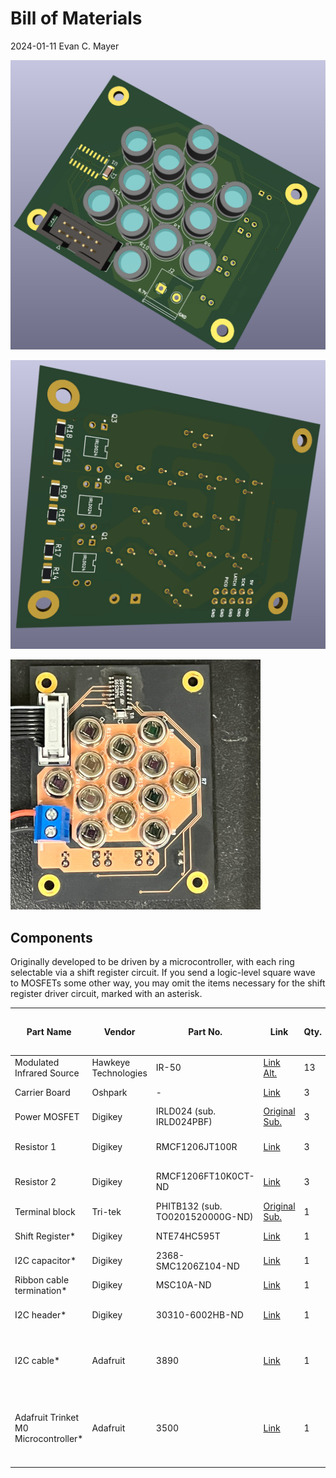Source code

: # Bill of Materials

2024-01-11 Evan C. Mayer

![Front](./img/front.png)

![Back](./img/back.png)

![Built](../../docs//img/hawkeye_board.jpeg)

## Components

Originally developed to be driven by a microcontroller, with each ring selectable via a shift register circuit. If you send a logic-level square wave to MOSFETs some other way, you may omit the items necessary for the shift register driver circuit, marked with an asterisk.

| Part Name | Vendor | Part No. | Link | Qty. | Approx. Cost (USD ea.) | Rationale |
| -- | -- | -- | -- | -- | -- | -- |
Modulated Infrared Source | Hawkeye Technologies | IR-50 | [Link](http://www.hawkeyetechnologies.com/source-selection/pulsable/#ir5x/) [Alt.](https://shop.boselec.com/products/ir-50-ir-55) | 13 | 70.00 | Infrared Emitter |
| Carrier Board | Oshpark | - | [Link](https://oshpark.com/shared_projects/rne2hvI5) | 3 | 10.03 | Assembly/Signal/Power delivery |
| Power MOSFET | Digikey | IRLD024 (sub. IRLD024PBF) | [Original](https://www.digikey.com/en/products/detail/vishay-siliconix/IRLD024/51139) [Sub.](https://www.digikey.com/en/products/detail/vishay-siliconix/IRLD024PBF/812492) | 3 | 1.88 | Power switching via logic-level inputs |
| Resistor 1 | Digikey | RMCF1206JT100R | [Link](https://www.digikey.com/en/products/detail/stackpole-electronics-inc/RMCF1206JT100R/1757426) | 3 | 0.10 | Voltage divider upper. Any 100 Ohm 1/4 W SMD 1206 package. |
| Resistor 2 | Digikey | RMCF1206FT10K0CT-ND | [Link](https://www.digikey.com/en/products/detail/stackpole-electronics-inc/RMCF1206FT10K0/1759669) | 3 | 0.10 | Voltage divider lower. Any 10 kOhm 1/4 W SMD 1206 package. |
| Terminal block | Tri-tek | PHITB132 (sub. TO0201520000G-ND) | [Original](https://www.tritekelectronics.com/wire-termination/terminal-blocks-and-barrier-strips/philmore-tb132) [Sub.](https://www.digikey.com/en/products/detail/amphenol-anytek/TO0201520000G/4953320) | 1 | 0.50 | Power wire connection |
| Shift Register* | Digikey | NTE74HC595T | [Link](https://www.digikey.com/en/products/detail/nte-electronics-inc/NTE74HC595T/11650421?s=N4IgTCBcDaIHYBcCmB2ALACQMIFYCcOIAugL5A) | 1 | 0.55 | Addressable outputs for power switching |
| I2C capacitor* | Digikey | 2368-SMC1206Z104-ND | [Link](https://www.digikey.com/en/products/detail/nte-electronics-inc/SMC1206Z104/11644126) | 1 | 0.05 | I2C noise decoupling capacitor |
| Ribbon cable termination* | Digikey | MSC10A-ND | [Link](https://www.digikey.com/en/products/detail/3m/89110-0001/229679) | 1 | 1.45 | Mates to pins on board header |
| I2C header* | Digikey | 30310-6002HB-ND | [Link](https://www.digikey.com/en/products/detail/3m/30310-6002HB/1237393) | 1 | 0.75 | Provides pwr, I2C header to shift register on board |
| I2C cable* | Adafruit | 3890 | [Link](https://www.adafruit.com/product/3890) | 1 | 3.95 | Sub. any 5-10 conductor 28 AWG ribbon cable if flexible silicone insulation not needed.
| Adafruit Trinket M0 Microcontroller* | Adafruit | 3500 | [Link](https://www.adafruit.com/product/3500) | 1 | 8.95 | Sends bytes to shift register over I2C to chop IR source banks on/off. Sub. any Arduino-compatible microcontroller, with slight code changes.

[About this task] Exactly how many lines in the listing above contain the word "microcontroller"? Only the number should be given.

[Solution for this task] 2